Did he previously live with you?

The same thing happened with my dad. He went into the hospital after a fall and lying on the floor alone all day, then went to rehab, and I was approached by the staff that they were of the opinion that he stay there, in the nursing home. I had always told him that I would never put him a nursing home but I was so naïve. I had no idea what I would be facing on my own.

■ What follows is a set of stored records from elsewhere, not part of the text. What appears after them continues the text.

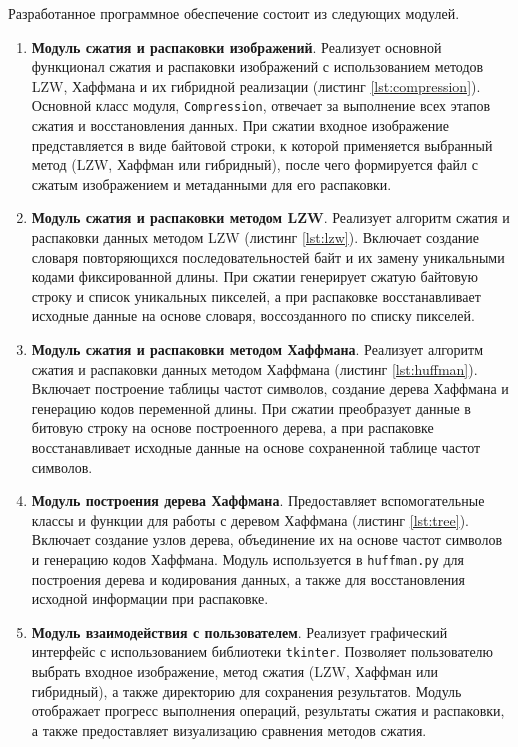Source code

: Разработанное программное обеспечение состоит из следующих модулей.
\begin{enumerate}
    \item \textbf{Модуль сжатия и распаковки изображений}. Реализует основной функционал сжатия и распаковки изображений с использованием методов LZW, Хаффмана и их гибридной реализации (листинг \ref{lst:compression}). Основной класс модуля, \texttt{Compression}, отвечает за выполнение всех этапов сжатия и восстановления данных. При сжатии входное изображение представляется в виде байтовой строки, к которой применяется выбранный метод (LZW, Хаффман или гибридный), после чего формируется файл с сжатым изображением и метаданными для его распаковки.
    \item \textbf{Модуль сжатия и распаковки методом LZW}. Реализует алгоритм сжатия и распаковки данных методом LZW (листинг \ref{lst:lzw}). Включает создание словаря повторяющихся последовательностей байт и их замену уникальными кодами фиксированной длины. При сжатии генерирует сжатую байтовую строку и список уникальных пикселей, а при распаковке восстанавливает исходные данные на основе словаря, воссозданного по списку пикселей.
    \item \textbf{Модуль сжатия и распаковки методом Хаффмана}. Реализует алгоритм сжатия и распаковки данных методом Хаффмана (листинг \ref{lst:huffman}). Включает построение таблицы частот символов, создание дерева Хаффмана и генерацию кодов переменной длины. При сжатии преобразует данные в битовую строку на основе построенного дерева, а при распаковке восстанавливает исходные данные на основе сохраненной таблице частот символов.
    \item \textbf{Модуль построения дерева Хаффмана}. Предоставляет вспомогательные классы и функции для работы с деревом Хаффмана (листинг \ref{lst:tree}). Включает создание узлов дерева, объединение их на основе частот символов и генерацию кодов Хаффмана. Модуль используется в \texttt{huffman.py} для построения дерева и кодирования данных, а также для восстановления исходной информации при распаковке.
    \item \textbf{Модуль взаимодействия с пользователем}. Реализует графический интерфейс с использованием библиотеки \texttt{tkinter}. Позволяет пользователю выбрать входное изображение, метод сжатия (LZW, Хаффман или гибридный), а также директорию для сохранения результатов. Модуль отображает прогресс выполнения операций, результаты сжатия и распаковки, а также предоставляет визуализацию сравнения методов сжатия.
\end{enumerate}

It was a very difficult transition for me. Since my dad and I lived together he paid his half of the household bills. I had to find another place and fast. I didn't work while I cared for him so I also had to find a job and fast. I had to pack up the house, decide which of dad's things to keep, which to throw out, all the while visiting with him almost everyday. We both felt out of control. The stress was indescribable, I've never experienced that much stress and upset in my entire life. I felt so guilty, like you do now. It's all I thought about. That promise I made to him shattered me. At the time he too was with it. One day I broke down and sobbed while sitting in front of him in his room at the NH. I put my head on his lap and told him how sorry I was. I didn't mean to fall apart like that but it had just been building and building.

People kept telling me to not feel guilty and I had my brother's support. But being told not to feel guilty, while I appreciated it, didn't help. I still felt guilty. My dad had many illnesses that were all creeping up on him and there's no way I could have cared for him alone anymore and I just had to keep telling myself that. I visited with him as much as I could and made sure he knew that I was still his caregiver. He went along with everything because that's the kind of guy he was. Never complained. He made it very easy on me, bless his heart. As I saw him rapidly deteriorate I realized that the staff had been right, that there was no way I could have handled that on my own. In time the guilt went away but until it did I had to just live with it and try to approach it logically as opposed to emotionally. There was absolutely nothing fair about the situation but I don't remember anyone ever telling me that life was fair.

We cope with it because we don't have a choice. You've done the right thing. I know it's a huge life change not just for your dad but for you too. Try to let go of the guilt. The people who kindly told me to not feel guilty had never been in my situation before. I've been in your situation and I know how you feel.